Contudo, são parte e não a causa do caos. “O aeroporto tem problemas estruturais graves que derivam do abandono de seu plano diretor, criado na década de 1980”, afirma o brigadeiro Allemander Pereira Filho, consultor do Sindicato Nacional das Empresas Aeroviárias (Snea) e ex-diretor da Agência Nacional de Aviação Civil. 
 
Para o brigadeiro, o governo também foi incapaz de elaborar um plano estratégico adaptado à evolução da demanda do setor. A Infraero, no momento, está atuando na construção de três Módulos Operacionais Provisórios, batizados jocosamente de “puxadinhos”. 

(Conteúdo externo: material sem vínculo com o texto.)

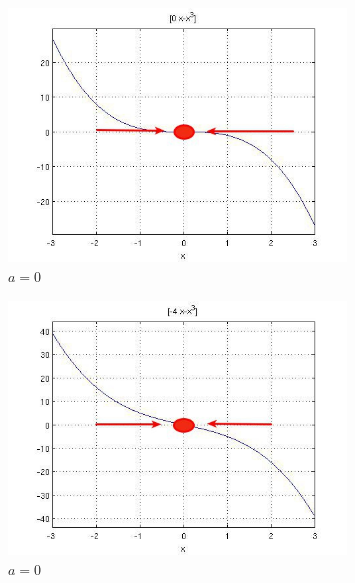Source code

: \documentclass[12pt]{article}
\newenvironment{myenv}{\begin{adjustwidth}{1cm}{}}{\end{adjustwidth}}
\begin{document}
\begin{myenv}
\begin{figure} [H]
    \centering
    \includegraphics[width=0.8\textwidth]{a0}
    \caption{ $ a = 0$}
    \label{figure:a0}
\end{figure}

\begin{figure} [H]
    \centering
    \includegraphics[width=0.8\textwidth]{anegative4}
    \caption{ $ a = 0$}
    \label{figure:a0}
\end{figure}

\end{myenv}
\end{document}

O problema é que o primeiro deles, com capacidade para três milhões de passageiros ao ano, só fica pronto em dezembro deste ano. “Quando começar a funcionar, já estará defasado”, diz o brigadeiro. Procurada pela DINHEIRO, a Infraero não se pronunciou.
 
Mesmo que um terceiro terminal seja construído, o aumento do espaço de embarque traria mais passageiros, mais voos e, consequentemente, mais problemas.  Cumbica,  em tupi-guarani, significa "nuvem baixa". Para as mais de 150 mil pessoas que lá transitam diariamente o nome tem outro sentido: é o próprio inferno.